Cranberry juice has long been known for its ability to prevent urinary tract infections (UTIs), though it does not treat them. WebMD highlights that the beverage can inhibit the growth of bacteria causing UTIs within just 8 hours. A study by the American Chemical Society in Boston found that active compounds in cranberry juice can reach the urinary tract and begin combating bacteria.
Given cranberry juice’s benefits for the urinary tract, it’s understandable why some might believe it could aid in pH balance, menstrual cramps, and other aspects of vaginal health. Although concentrated cranberry juice (as opposed to sugary varieties) might theoretically assist with pH balance—a point supported by Black Health Matters and Virtuosa Gyn—there is no evidence that it alleviates menstruation-related symptoms, according to ZocDoc. While cranberry juice may not ease menstrual pains, several natural remedies can provide relief.
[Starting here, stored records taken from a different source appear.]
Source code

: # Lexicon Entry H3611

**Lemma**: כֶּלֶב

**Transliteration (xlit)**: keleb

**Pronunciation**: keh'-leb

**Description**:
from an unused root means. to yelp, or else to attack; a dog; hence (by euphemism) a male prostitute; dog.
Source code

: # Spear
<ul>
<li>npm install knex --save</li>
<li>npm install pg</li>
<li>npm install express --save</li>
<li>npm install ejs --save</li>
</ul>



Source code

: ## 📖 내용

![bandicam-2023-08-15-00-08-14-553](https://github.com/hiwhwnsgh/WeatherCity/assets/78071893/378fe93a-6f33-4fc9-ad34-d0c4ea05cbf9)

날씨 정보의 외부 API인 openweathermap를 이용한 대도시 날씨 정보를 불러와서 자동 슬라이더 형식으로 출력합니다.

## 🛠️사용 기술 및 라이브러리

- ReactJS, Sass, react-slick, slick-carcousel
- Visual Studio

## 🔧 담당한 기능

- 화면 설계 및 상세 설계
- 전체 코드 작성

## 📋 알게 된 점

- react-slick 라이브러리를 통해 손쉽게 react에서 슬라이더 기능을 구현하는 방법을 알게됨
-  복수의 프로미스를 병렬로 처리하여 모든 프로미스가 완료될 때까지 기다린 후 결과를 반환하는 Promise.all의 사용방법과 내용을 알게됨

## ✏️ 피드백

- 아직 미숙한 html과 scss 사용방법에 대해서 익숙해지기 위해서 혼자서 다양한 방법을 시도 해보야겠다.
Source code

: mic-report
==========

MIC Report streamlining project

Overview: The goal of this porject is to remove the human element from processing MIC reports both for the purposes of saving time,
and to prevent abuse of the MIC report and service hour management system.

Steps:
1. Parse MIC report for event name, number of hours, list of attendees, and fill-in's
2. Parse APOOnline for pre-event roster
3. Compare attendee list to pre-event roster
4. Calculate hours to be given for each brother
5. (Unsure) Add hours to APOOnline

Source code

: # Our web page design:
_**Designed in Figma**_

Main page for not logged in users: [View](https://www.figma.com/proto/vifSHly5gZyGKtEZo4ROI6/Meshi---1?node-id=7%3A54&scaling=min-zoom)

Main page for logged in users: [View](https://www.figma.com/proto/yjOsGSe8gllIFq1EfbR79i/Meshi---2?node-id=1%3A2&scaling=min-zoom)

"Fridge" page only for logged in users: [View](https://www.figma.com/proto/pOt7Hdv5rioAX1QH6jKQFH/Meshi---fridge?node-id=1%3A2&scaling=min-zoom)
Natural remedies for menstrual cramps
Medically referred to as dysmenorrhea, menstrual cramps describe the abdominal pain experienced before or during a period, especially in the lower abdomen, according to the Mayo Clinic. Conditions like endometriosis and uterine fibroids can exacerbate these cramps, and the pain may extend to the lower back and thighs.
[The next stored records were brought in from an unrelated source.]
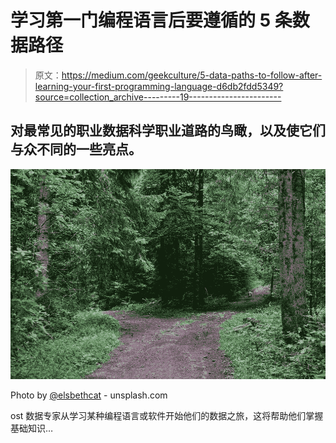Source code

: # 学习第一门编程语言后要遵循的 5 条数据路径

> 原文：<https://medium.com/geekculture/5-data-paths-to-follow-after-learning-your-first-programming-language-d6db2fdd5349?source=collection_archive---------19----------------------->

## 对最常见的职业数据科学职业道路的鸟瞰，以及使它们与众不同的一些亮点。

![](img/c10e1556b4a20dd1651770902520fe8f.png)

Photo by [@elsbethcat](https://unsplash.com/@elsbethcat) - unsplash.com

ost 数据专家从学习某种编程语言或软件开始他们的数据之旅，这将帮助他们掌握基础知识…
A heating pad or hot towel can offer significant relief for menstrual cramps, based on a small meta-analysis by Scientific Reports. Additionally, Healthline suggests massaging the abdomen with essential oils such as lavender, cinnamon, or oil blends. To avoid adverse reactions, it’s advisable to apply these oils to a small skin area initially and wait a day to check for irritation. Ensure the use of pure essential oils for effectiveness. Maintaining a healthy diet and exercise regimen are also effective natural remedies for cramping. A study by Electronic Physician indicated that these factors, combined with stress reduction, played a vital role in lessening period pain.
Natural remedies for heavy periods
Medical News Today describes heavy periods as excessive bleeding or menstruation lasting more than seven days. Known medically as menorrhagia, symptoms can include large blood clots, the need to change pads or tampons hourly, fatigue, anemia, and severe cramping.
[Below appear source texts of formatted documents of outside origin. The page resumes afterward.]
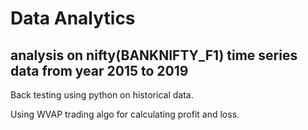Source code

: # Data Analytics 

## analysis on nifty(BANKNIFTY_F1) time series data from year 2015 to 2019
Back testing using python on historical data.

Using WVAP trading algo for calculating profit and loss.
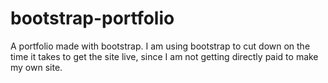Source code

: # bootstrap-portfolio
A portfolio made with bootstrap.  I am using bootstrap to cut down on the time it takes to get the site live, since I am not getting directly paid to make my own site.
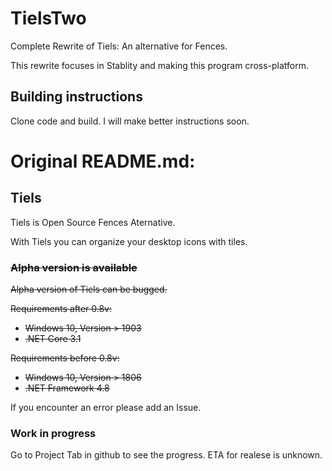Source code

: # TielsTwo
Complete Rewrite of Tiels: An alternative for Fences.

This rewrite focuses in Stablity and making this program cross-platform.

## Building instructions
Clone code and build. I will make better instructions soon.

# Original README.md:
## Tiels
Tiels is Open Source Fences Aternative.

With Tiels you can organize your desktop icons with tiles.
### ~~Alpha version is available~~
~~Alpha version of Tiels can be bugged.~~

~~Requirements after 0.8v:~~
- ~~Windows 10, Version > 1903~~
- ~~.NET Core 3.1~~

~~Requirements before 0.8v:~~
- ~~Windows 10, Version > 1806~~
- ~~.NET Framework 4.8~~

If you encounter an error please add an Issue.
### Work in progress
Go to Project Tab in github to see the progress.
ETA for realese is unknown.

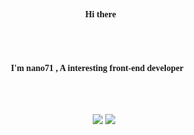 <div style="font-family: 'Artifakt Element',ui-serif">
<h4 align="center">Hi there👋</h4>
<br>
<br>
<h4 align="center">
I'm nano71 , A interesting front-end developer👨‍💻
</h4>
<br>
<br>
<p align="center">
  <img align="center" src="https://github-readme-stats.vercel.app/api?username=nano71&show_icons=true">
  <img align="center" src="https://github-readme-stats.vercel.app/api/top-langs/?username=nano71&layout=compact&langs_count=7&card_width=467">
</p>
</div>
Fortunately, increasing the intake of iron-rich foods and vitamin C throughout the month can help manage heavy periods or lessen their impact, according to Health Partners. Recommended foods include meat, seafood, beans, nuts, seeds, leafy green vegetables, oranges, bell peppers, and broccoli. These foods help the body absorb or restore iron, preventing iron deficiency anemia. Healthline also notes that staying hydrated can be beneficial, as heavy periods can lead to reduced blood volume. Drinking an additional 4 to 6 cups of water, potentially with electrolytes to balance fluid intake, may be advantageous.